TASK ITEM: Your answer should be one number: the count of lines in the data below that include "government".

Records excerpted from a collection:
────────────────────────────────────────

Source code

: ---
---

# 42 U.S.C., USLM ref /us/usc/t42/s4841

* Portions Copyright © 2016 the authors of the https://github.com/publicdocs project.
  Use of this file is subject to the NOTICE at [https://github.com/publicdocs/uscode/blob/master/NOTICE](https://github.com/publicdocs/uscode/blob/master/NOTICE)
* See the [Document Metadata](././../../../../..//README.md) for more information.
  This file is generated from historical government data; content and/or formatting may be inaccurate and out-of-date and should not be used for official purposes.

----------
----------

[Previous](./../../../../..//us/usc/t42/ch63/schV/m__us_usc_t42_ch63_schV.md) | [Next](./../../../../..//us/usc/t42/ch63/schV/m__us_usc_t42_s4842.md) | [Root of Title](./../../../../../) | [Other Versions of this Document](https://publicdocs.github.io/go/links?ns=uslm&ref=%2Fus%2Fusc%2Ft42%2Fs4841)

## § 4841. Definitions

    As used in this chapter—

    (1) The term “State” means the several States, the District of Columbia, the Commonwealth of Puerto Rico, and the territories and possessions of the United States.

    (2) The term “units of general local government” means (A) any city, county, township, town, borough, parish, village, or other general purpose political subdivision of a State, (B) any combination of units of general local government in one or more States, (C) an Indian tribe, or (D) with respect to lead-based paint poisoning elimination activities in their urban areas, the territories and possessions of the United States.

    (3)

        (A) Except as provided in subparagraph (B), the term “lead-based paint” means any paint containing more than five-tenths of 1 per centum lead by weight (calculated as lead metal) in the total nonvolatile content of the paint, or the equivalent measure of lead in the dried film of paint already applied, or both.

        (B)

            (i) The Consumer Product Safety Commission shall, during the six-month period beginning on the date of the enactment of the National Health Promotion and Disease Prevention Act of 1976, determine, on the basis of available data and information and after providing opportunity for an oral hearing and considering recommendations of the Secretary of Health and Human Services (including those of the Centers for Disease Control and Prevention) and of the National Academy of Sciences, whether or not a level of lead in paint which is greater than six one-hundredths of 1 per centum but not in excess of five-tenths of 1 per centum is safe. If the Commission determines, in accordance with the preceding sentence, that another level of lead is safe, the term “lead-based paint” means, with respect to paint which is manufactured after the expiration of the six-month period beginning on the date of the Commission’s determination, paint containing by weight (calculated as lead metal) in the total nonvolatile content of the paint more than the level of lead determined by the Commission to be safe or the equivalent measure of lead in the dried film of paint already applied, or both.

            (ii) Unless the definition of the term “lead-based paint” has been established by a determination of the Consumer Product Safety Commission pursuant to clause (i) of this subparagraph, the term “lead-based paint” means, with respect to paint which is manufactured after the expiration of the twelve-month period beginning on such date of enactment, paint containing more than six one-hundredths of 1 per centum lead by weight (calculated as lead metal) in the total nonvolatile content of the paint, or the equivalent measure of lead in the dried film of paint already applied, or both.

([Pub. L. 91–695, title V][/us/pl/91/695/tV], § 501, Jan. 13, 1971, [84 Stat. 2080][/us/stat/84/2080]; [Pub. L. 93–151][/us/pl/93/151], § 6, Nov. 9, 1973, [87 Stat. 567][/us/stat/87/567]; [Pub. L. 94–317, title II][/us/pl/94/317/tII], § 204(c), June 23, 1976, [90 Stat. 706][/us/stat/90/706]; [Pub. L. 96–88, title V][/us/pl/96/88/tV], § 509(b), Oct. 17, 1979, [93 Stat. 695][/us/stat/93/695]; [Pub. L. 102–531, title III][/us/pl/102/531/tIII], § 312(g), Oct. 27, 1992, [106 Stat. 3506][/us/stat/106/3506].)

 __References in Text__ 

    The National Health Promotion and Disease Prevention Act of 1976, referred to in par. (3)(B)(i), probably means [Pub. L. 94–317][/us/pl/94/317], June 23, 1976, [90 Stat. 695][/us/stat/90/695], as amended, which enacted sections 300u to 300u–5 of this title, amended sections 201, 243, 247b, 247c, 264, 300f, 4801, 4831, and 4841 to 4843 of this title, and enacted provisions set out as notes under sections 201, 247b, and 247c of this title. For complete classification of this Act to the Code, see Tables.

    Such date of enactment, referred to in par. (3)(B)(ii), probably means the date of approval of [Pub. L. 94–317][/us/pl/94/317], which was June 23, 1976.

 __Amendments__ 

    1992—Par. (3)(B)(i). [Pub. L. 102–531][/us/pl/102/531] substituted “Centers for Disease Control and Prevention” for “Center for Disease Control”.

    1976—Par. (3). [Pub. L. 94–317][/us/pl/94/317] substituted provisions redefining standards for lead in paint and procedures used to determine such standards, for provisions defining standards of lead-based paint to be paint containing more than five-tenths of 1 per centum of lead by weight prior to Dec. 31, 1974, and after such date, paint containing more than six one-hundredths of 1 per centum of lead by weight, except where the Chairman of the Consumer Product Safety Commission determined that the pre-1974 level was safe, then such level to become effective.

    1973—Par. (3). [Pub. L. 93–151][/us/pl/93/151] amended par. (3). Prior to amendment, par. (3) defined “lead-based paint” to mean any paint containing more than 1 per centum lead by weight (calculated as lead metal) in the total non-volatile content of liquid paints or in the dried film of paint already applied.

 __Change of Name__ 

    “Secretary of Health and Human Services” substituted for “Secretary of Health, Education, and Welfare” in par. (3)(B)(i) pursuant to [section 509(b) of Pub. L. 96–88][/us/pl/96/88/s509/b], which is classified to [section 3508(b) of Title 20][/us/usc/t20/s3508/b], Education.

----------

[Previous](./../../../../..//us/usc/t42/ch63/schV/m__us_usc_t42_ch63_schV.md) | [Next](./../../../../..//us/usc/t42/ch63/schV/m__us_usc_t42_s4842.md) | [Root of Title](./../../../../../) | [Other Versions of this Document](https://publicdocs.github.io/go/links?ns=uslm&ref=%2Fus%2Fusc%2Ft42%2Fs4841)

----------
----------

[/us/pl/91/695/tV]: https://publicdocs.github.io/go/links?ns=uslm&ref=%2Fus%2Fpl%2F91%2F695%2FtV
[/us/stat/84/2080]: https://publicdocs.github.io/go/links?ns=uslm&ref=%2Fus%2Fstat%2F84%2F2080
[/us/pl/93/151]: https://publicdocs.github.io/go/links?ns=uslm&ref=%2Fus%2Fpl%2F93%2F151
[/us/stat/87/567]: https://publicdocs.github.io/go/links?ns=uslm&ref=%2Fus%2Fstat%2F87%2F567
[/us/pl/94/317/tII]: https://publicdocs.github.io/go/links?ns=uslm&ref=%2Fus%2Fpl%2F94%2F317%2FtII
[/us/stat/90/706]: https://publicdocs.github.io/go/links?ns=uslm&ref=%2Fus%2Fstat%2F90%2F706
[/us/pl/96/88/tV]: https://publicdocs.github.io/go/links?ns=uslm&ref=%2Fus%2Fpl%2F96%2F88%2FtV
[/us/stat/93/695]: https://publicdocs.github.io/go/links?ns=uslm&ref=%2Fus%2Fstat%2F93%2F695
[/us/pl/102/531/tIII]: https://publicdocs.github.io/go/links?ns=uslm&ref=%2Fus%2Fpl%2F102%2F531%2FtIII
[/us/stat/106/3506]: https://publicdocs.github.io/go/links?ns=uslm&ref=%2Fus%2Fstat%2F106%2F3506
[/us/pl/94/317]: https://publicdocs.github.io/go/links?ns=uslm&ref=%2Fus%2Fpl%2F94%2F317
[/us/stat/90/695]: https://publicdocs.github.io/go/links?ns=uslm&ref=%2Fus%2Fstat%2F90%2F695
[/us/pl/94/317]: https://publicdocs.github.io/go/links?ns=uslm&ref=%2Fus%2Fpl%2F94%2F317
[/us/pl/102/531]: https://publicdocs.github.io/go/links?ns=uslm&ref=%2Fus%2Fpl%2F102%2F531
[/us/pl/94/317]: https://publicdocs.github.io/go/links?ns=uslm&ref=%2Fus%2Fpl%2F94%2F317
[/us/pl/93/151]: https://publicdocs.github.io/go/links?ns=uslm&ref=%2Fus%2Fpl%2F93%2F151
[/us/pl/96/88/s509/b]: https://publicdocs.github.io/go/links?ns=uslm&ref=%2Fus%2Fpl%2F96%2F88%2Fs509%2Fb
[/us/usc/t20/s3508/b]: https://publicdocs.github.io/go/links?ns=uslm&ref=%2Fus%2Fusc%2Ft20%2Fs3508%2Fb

────────────────────────────────────────

RESULT OF THE EXERCISE: 2